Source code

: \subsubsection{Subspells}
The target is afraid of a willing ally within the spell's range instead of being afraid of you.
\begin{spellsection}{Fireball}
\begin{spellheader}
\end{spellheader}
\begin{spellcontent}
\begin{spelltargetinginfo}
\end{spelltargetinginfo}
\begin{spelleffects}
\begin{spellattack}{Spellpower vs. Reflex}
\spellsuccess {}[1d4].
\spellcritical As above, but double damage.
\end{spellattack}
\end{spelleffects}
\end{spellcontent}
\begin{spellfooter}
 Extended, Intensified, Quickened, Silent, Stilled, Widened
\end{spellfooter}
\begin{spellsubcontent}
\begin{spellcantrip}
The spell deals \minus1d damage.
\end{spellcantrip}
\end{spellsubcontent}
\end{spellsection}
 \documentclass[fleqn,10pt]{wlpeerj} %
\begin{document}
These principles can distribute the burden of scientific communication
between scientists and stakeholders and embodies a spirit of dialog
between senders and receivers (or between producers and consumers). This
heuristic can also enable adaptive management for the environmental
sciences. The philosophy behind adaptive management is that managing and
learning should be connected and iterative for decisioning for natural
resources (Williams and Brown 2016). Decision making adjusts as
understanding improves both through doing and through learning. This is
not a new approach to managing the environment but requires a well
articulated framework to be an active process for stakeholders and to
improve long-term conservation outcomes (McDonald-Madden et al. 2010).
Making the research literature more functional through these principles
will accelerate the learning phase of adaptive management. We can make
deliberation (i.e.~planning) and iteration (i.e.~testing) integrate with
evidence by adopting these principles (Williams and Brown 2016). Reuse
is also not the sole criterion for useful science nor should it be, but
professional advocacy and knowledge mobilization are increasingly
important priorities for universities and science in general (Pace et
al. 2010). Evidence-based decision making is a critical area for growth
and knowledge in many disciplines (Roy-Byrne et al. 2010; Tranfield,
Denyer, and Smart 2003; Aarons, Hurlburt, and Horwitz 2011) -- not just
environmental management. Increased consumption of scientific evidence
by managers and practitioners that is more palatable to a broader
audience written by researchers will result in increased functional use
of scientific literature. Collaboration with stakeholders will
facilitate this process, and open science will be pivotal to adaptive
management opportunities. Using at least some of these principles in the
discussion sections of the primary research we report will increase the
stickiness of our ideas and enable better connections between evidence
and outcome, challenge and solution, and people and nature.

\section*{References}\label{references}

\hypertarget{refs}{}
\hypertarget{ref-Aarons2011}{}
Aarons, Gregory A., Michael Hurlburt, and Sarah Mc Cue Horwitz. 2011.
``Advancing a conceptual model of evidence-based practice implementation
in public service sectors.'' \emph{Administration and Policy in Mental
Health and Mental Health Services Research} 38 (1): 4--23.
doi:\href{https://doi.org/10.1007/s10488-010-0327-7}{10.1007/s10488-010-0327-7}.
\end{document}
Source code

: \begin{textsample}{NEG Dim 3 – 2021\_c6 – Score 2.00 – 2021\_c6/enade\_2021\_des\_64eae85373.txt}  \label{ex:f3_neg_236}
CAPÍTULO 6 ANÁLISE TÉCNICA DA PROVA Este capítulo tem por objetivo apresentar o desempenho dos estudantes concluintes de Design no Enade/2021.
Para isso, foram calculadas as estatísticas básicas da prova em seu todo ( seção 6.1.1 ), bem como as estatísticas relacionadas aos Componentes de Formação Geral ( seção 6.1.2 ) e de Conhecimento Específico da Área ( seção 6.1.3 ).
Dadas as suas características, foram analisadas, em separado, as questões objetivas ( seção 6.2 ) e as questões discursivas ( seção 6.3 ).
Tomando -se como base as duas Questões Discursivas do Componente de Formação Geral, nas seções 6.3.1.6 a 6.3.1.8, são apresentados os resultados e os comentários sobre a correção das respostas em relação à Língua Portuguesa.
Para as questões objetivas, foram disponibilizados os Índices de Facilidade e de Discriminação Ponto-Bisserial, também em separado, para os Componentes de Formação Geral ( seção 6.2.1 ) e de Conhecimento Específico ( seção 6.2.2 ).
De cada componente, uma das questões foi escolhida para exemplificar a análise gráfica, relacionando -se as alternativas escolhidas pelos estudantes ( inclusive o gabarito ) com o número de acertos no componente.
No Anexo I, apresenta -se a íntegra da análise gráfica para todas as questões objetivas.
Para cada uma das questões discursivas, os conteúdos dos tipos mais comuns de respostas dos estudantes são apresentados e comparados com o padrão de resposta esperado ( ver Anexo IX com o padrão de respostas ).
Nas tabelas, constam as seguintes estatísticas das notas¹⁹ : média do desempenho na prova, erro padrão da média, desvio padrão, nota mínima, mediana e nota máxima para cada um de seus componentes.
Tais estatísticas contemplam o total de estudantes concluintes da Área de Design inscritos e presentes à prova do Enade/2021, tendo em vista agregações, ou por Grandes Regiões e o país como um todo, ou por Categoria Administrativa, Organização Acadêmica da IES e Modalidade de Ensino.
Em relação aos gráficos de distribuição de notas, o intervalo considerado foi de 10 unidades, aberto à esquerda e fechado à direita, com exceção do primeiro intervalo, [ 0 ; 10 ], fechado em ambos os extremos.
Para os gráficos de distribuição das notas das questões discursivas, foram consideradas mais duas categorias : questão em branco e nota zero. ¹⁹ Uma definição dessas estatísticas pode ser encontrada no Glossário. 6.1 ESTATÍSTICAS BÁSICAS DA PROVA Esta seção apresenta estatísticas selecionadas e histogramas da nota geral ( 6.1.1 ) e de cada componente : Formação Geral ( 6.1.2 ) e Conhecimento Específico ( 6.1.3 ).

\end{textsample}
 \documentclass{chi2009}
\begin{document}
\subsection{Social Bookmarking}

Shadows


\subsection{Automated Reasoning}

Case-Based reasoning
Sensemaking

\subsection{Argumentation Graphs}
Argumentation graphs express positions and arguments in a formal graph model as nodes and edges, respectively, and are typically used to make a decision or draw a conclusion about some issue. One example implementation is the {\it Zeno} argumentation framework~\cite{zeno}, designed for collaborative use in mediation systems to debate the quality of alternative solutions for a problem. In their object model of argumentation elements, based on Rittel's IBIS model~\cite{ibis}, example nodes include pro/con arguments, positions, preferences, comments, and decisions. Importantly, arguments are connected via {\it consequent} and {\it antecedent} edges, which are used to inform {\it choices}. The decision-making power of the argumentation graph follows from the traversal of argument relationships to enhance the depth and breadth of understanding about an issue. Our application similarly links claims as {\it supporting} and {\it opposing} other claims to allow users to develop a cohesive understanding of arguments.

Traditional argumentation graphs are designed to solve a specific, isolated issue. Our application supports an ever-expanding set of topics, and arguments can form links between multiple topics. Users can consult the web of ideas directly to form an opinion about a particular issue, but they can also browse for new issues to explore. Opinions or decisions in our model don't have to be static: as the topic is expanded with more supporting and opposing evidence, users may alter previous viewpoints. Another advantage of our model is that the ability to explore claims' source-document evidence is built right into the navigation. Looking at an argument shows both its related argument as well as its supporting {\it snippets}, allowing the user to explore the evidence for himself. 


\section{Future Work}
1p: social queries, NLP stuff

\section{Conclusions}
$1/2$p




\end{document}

■ ■ ■ ■ ■ ■ ■

*Brief*: Which lines of the records contain "scientific"? Show each of them.

*Solution to this exercise*:
These principles can distribute the burden of scientific communication
environmental management. Increased consumption of scientific evidence
of scientific literature. Collaboration with stakeholders will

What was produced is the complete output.